Plain-text document sources:
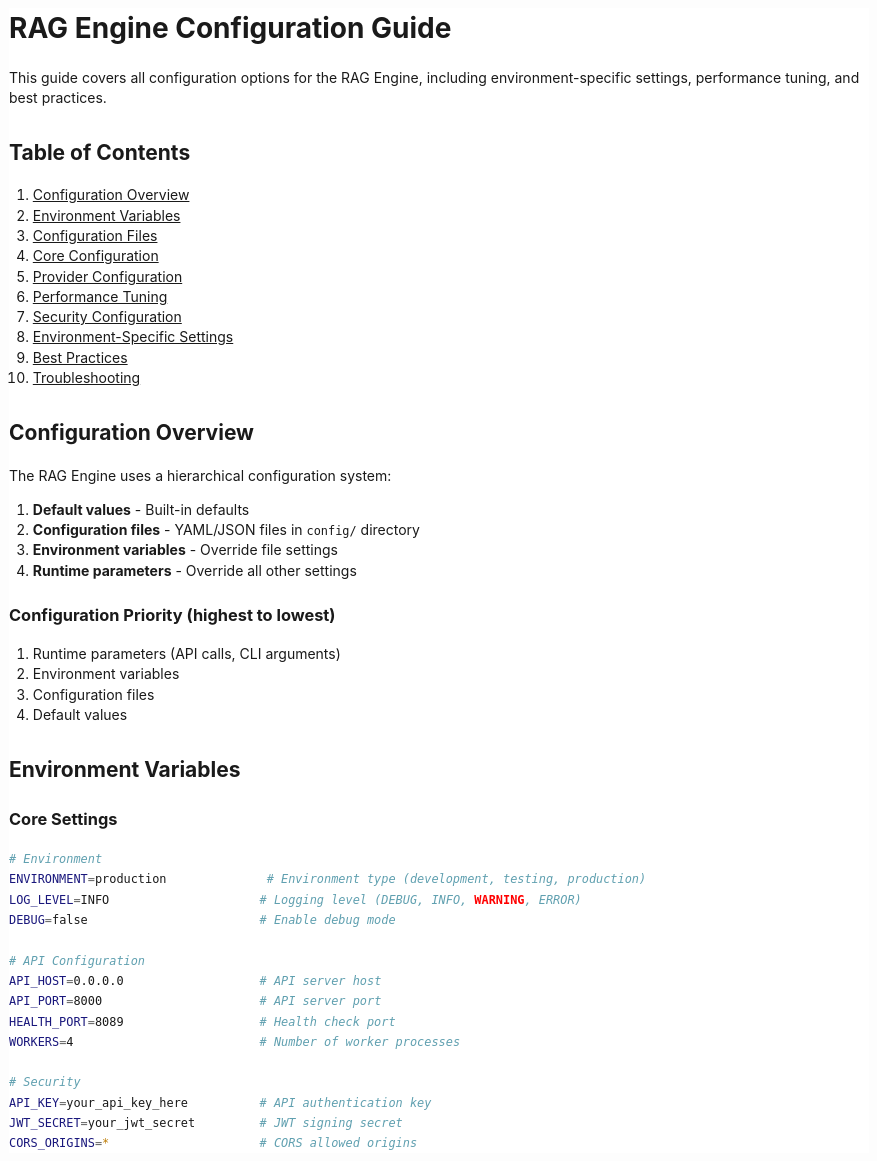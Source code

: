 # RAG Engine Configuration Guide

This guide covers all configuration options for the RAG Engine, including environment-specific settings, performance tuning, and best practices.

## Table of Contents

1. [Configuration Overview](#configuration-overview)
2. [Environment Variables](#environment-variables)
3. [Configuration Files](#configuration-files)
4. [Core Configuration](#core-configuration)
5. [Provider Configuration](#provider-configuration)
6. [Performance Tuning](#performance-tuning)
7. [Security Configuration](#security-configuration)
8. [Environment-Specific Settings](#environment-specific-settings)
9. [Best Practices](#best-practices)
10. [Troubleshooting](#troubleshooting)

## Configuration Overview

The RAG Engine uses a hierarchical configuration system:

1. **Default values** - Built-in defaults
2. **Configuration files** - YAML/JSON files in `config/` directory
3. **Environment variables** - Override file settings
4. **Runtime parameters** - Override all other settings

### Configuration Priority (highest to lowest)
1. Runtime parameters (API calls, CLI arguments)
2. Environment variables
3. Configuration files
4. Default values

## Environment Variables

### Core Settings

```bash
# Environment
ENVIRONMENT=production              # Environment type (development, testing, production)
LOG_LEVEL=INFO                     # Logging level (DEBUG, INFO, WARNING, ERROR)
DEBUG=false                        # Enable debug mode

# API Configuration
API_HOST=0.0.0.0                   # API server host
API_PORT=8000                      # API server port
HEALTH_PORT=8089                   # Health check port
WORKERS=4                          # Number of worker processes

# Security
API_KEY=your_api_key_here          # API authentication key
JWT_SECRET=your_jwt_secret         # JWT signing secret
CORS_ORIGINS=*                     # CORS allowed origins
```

---

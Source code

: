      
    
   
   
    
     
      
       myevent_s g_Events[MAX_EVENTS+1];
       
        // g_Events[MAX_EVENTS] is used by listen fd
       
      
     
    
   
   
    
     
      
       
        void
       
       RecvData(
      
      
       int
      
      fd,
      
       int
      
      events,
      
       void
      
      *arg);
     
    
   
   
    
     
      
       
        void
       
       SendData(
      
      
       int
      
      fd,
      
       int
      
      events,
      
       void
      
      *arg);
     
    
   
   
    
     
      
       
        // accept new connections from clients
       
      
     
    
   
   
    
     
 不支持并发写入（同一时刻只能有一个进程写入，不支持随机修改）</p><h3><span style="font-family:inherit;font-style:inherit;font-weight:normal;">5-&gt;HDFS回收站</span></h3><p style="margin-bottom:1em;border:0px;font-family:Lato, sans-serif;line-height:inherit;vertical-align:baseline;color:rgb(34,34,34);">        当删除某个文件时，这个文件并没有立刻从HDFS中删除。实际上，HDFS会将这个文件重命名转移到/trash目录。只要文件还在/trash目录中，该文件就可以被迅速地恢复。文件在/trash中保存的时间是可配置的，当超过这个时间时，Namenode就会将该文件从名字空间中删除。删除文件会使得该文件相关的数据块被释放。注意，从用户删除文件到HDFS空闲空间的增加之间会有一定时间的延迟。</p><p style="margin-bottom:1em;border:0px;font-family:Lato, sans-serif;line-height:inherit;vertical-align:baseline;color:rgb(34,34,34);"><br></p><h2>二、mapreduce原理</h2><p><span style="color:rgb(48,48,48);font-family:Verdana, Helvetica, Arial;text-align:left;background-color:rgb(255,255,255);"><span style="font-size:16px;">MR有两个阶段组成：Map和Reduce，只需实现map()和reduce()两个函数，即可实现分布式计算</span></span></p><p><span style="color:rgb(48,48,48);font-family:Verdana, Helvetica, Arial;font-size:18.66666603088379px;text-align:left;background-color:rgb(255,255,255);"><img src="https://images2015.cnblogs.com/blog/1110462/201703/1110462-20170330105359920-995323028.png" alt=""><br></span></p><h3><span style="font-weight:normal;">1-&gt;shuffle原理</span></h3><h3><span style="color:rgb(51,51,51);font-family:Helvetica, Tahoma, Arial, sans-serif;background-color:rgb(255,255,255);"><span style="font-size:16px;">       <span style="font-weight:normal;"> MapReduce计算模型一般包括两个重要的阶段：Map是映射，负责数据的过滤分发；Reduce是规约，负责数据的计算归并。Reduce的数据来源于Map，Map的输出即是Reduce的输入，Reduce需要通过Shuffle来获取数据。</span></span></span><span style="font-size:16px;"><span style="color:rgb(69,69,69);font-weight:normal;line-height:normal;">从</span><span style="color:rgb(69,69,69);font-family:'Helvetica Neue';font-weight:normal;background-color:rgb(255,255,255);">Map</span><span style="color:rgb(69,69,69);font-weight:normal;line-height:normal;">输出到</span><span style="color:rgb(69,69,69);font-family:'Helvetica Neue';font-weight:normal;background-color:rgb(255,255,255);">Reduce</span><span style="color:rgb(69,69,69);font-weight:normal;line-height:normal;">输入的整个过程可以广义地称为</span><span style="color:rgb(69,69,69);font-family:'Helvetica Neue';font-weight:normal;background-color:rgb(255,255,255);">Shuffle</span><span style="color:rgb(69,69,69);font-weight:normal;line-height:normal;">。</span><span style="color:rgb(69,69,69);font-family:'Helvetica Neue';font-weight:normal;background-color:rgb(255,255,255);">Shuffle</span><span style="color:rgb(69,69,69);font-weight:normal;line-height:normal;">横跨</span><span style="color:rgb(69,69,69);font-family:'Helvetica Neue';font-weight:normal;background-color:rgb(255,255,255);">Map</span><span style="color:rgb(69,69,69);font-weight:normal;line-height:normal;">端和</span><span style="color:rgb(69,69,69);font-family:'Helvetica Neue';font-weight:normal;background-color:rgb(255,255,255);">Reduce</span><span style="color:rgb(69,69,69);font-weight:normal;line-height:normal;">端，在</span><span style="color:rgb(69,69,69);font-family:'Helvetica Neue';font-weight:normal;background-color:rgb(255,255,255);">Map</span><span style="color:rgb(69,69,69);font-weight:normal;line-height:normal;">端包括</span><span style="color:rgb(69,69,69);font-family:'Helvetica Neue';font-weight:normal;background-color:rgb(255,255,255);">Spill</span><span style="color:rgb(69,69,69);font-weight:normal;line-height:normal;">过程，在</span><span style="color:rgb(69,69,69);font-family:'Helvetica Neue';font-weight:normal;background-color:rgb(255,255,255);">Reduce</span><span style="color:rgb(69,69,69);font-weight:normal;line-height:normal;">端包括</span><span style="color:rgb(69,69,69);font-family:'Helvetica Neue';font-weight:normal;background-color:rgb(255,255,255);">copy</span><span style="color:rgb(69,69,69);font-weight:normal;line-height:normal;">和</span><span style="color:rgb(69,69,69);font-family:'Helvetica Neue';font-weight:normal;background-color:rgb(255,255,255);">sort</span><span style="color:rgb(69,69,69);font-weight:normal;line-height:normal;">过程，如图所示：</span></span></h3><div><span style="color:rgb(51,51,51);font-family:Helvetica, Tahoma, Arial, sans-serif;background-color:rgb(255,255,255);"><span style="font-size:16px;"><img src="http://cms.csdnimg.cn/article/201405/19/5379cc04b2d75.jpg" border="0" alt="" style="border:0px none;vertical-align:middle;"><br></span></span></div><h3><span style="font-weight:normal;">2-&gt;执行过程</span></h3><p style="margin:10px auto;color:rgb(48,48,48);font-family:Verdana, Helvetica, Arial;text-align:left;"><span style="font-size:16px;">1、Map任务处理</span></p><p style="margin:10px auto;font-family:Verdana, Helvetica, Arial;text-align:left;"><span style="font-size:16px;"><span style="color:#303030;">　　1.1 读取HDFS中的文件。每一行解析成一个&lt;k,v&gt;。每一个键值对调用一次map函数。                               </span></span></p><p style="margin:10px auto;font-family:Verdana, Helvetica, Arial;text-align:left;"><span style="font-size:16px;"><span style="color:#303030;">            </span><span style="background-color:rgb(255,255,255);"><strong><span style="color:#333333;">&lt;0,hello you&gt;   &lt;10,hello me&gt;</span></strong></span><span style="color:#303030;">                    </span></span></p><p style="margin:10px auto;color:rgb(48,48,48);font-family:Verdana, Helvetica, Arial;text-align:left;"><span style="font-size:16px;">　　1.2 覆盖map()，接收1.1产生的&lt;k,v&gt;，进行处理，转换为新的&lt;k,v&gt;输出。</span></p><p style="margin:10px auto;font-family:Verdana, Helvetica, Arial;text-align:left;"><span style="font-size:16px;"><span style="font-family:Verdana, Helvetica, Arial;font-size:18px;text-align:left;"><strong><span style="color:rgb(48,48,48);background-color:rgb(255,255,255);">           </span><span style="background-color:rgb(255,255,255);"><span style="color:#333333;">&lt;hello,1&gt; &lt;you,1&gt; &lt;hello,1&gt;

*TASK ITEM*
The lines above from the one with "This guide covers" through the one with "2. [Environment Variables](#environment-variables)" are to be duplicated exactly, ends included, with nothing added.

*SOLUTION TO THE PROBLEM*
This guide covers all configuration options for the RAG Engine, including environment-specific settings, performance tuning, and best practices.

## Table of Contents

1. [Configuration Overview](#configuration-overview)
2. [Environment Variables](#environment-variables)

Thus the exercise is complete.